┌─ EXTRACTED RECORDS

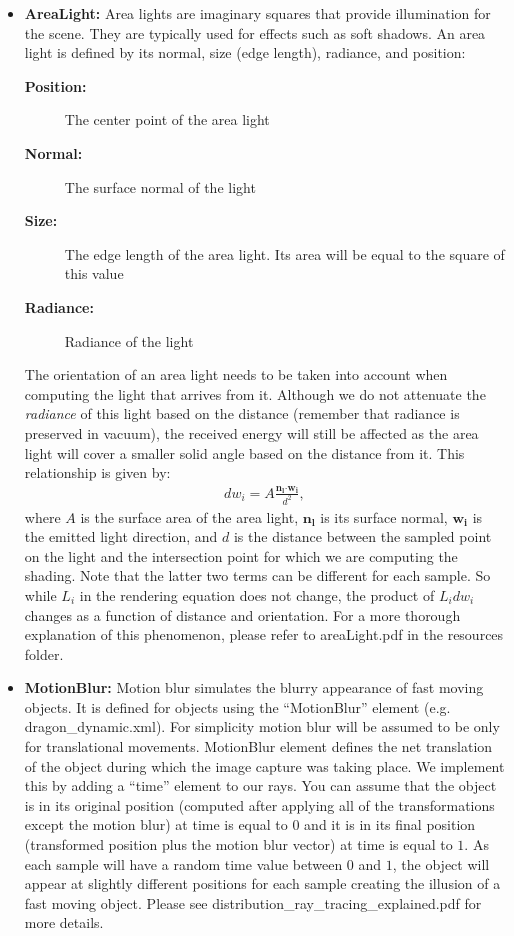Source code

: \documentclass[12pt]{article}
\begin{document}
\begin{itemize}
\item \textbf{AreaLight:} Area lights are imaginary squares that provide
illumination for the scene. They are typically used for effects such as
soft shadows. An area light is defined by its normal, size (edge length),
radiance, and position:
%
\begin{description}
\item[\textbf{Position:}] The center point of the area light
\item[\textbf{Normal:}] The surface normal of the light
\item[\textbf{Size:}] The edge length of the area light. Its area will be equal
to the square of this value
\item[\textbf{Radiance:}] Radiance of the light
\end{description}
%
The orientation of an area light needs to be taken into account
when computing the light that arrives from it. 
Although we do not attenuate the \emph{radiance} of this light based on
the distance (remember that radiance is preserved in vacuum), the
received energy will still be affected as the area light will cover a
smaller solid angle based on the distance from it. This relationship is given by:
%
\begin{align}
dw_i = A \frac{\mathbf{n_l} \boldsymbol{\cdot} \mathbf{w_i}}{d^2},
\end{align}
%
where $A$ is the surface area of the area light, $\mathbf{n_l}$ is its surface
normal, $\mathbf{w_i}$ is the emitted light direction, and $d$ is the distance between the
sampled point on the light and the intersection point for which we are
computing the shading. Note that the latter two terms can be different
for each sample. So while $L_i$ in the rendering equation does not
change, the product of $L_i dw_i$ changes as a function of distance and
orientation.  For a more thorough explanation of this
phenomenon, please refer to areaLight.pdf in the resources folder.

\item \textbf{MotionBlur:} Motion blur simulates the blurry appearance of fast moving objects. It
is defined for objects using the ``MotionBlur'' element (e.g.
        dragon\_dynamic.xml). For simplicity motion blur will be assumed
to be only for translational movements. MotionBlur element defines the
net translation of the object during which the image capture was
taking place. We implement this by adding a ``time'' element to our
rays. You can assume that the object is in its original position
(computed after applying all of the transformations except the motion
 blur) at time
is equal to $0$ and it is in its final position (transformed position plus
        the motion blur vector) at time is equal to $1$. As each sample
will have a random time value between $0$ and $1$, the object will
appear at slightly different positions for each sample creating the
illusion of a fast moving object. Please see 
distribution\_ray\_tracing\_explained.pdf for more details.


\end{itemize}
\end{document}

└─

:: REQUIRED ACTION ::
From the entries above, collect every line with the string "based" in it.

:: EXERCISE OUTPUT ::
Although we do not attenuate the \emph{radiance} of this light based on
smaller solid angle based on the distance from it. This relationship is given by:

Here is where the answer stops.